WHAT IS EXPECTED: Leave out the pictures and copy every record exactly.

Saved data entries:
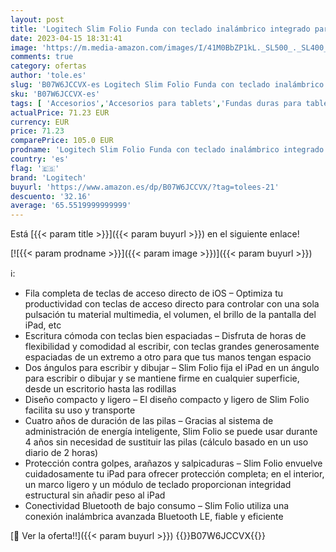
 ```yaml
---
layout: post
title: 'Logitech Slim Folio Funda con teclado inalámbrico integrado para iPad 7a generación  Model: A2197  A2200  A2198  A2270  A2428  A2429  A2430  Disposición QWERTY Español  Gris'
date: 2023-04-15 18:31:41
image: 'https://m.media-amazon.com/images/I/41M0BbZP1kL._SL500_._SL400_.jpg'
comments: true
category: ofertas
author: 'tole.es'
slug: 'B07W6JCCVX-es Logitech Slim Folio Funda con teclado inalámbrico...'
sku: 'B07W6JCCVX-es'
tags: [ 'Accesorios','Accesorios para tablets','Fundas duras para tablets','Fundas para tablets','Informática','ipad','logitech','🇪🇸', ]
actualPrice: 71.23 EUR
currency: EUR
price: 71.23
comparePrice: 105.0 EUR
prodname: 'Logitech Slim Folio Funda con teclado inalámbrico integrado para iPad 7a generación  Model: A2197  A2200  A2198  A2270  A2428  A2429  A2430  Disposición QWERTY Español  Gris'
country: 'es'
flag: '🇪🇸'
brand: 'Logitech'
buyurl: 'https://www.amazon.es/dp/B07W6JCCVX/?tag=tolees-21'
descuento: '32.16'
average: '65.5519999999999'
---
```


Está [{{< param title >}}]({{< param buyurl >}}) en el siguiente enlace!

[![{{< param prodname >}}]({{< param image >}})]({{< param buyurl >}})

ℹ️:

- Fila completa de teclas de acceso directo de iOS – Optimiza tu productividad con teclas de acceso directo para controlar con una sola pulsación tu material multimedia, el volumen, el brillo de la pantalla del iPad, etc
- Escritura cómoda con teclas bien espaciadas – Disfruta de horas de flexibilidad y comodidad al escribir, con teclas grandes generosamente espaciadas de un extremo a otro para que tus manos tengan espacio
- Dos ángulos para escribir y dibujar – Slim Folio fija el iPad en un ángulo para escribir o dibujar y se mantiene firme en cualquier superficie, desde un escritorio hasta las rodillas
- Diseño compacto y ligero – El diseño compacto y ligero de Slim Folio facilita su uso y transporte
- Cuatro años de duración de las pilas – Gracias al sistema de administración de energía inteligente, Slim Folio se puede usar durante 4 años sin necesidad de sustituir las pilas (cálculo basado en un uso diario de 2 horas)
- Protección contra golpes, arañazos y salpicaduras – Slim Folio envuelve cuidadosamente tu iPad para ofrecer protección completa; en el interior, un marco ligero y un módulo de teclado proporcionan integridad estructural sin añadir peso al iPad
- Conectividad Bluetooth de bajo consumo – Slim Folio utiliza una conexión inalámbrica avanzada Bluetooth LE, fiable y eficiente

[🛒 Ver la oferta!!]({{< param buyurl >}})
{{<world>}}B07W6JCCVX{{</world>}}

RESPONSE AREA:
 ```yaml
---
layout: post
title: 'Logitech Slim Folio Funda con teclado inalámbrico integrado para iPad 7a generación  Model: A2197  A2200  A2198  A2270  A2428  A2429  A2430  Disposición QWERTY Español  Gris'
date: 2023-04-15 18:31:41
image: 'https://m.media-amazon.com/images/I/41M0BbZP1kL._SL500_._SL400_.jpg'
comments: true
category: ofertas
author: 'tole.es'
slug: 'B07W6JCCVX-es Logitech Slim Folio Funda con teclado inalámbrico...'
sku: 'B07W6JCCVX-es'
tags: [ 'Accesorios','Accesorios para tablets','Fundas duras para tablets','Fundas para tablets','Informática','ipad','logitech','🇪🇸', ]
actualPrice: 71.23 EUR
currency: EUR
price: 71.23
comparePrice: 105.0 EUR
prodname: 'Logitech Slim Folio Funda con teclado inalámbrico integrado para iPad 7a generación  Model: A2197  A2200  A2198  A2270  A2428  A2429  A2430  Disposición QWERTY Español  Gris'
country: 'es'
flag: '🇪🇸'
brand: 'Logitech'
buyurl: 'https://www.amazon.es/dp/B07W6JCCVX/?tag=tolees-21'
descuento: '32.16'
average: '65.5519999999999'
---
```


Está [{{< param title >}}]({{< param buyurl >}}) en el siguiente enlace!

[![{{< param prodname >}}]({{< param image >}})]({{< param buyurl >}})

ℹ️:

- Fila completa de teclas de acceso directo de iOS – Optimiza tu productividad con teclas de acceso directo para controlar con una sola pulsación tu material multimedia, el volumen, el brillo de la pantalla del iPad, etc
- Escritura cómoda con teclas bien espaciadas – Disfruta de horas de flexibilidad y comodidad al escribir, con teclas grandes generosamente espaciadas de un extremo a otro para que tus manos tengan espacio
- Dos ángulos para escribir y dibujar – Slim Folio fija el iPad en un ángulo para escribir o dibujar y se mantiene firme en cualquier superficie, desde un escritorio hasta las rodillas
- Diseño compacto y ligero – El diseño compacto y ligero de Slim Folio facilita su uso y transporte
- Cuatro años de duración de las pilas – Gracias al sistema de administración de energía inteligente, Slim Folio se puede usar durante 4 años sin necesidad de sustituir las pilas (cálculo basado en un uso diario de 2 horas)
- Protección contra golpes, arañazos y salpicaduras – Slim Folio envuelve cuidadosamente tu iPad para ofrecer protección completa; en el interior, un marco ligero y un módulo de teclado proporcionan integridad estructural sin añadir peso al iPad
- Conectividad Bluetooth de bajo consumo – Slim Folio utiliza una conexión inalámbrica avanzada Bluetooth LE, fiable y eficiente

[🛒 Ver la oferta!!]({{< param buyurl >}})
{{<world>}}B07W6JCCVX{{</world>}}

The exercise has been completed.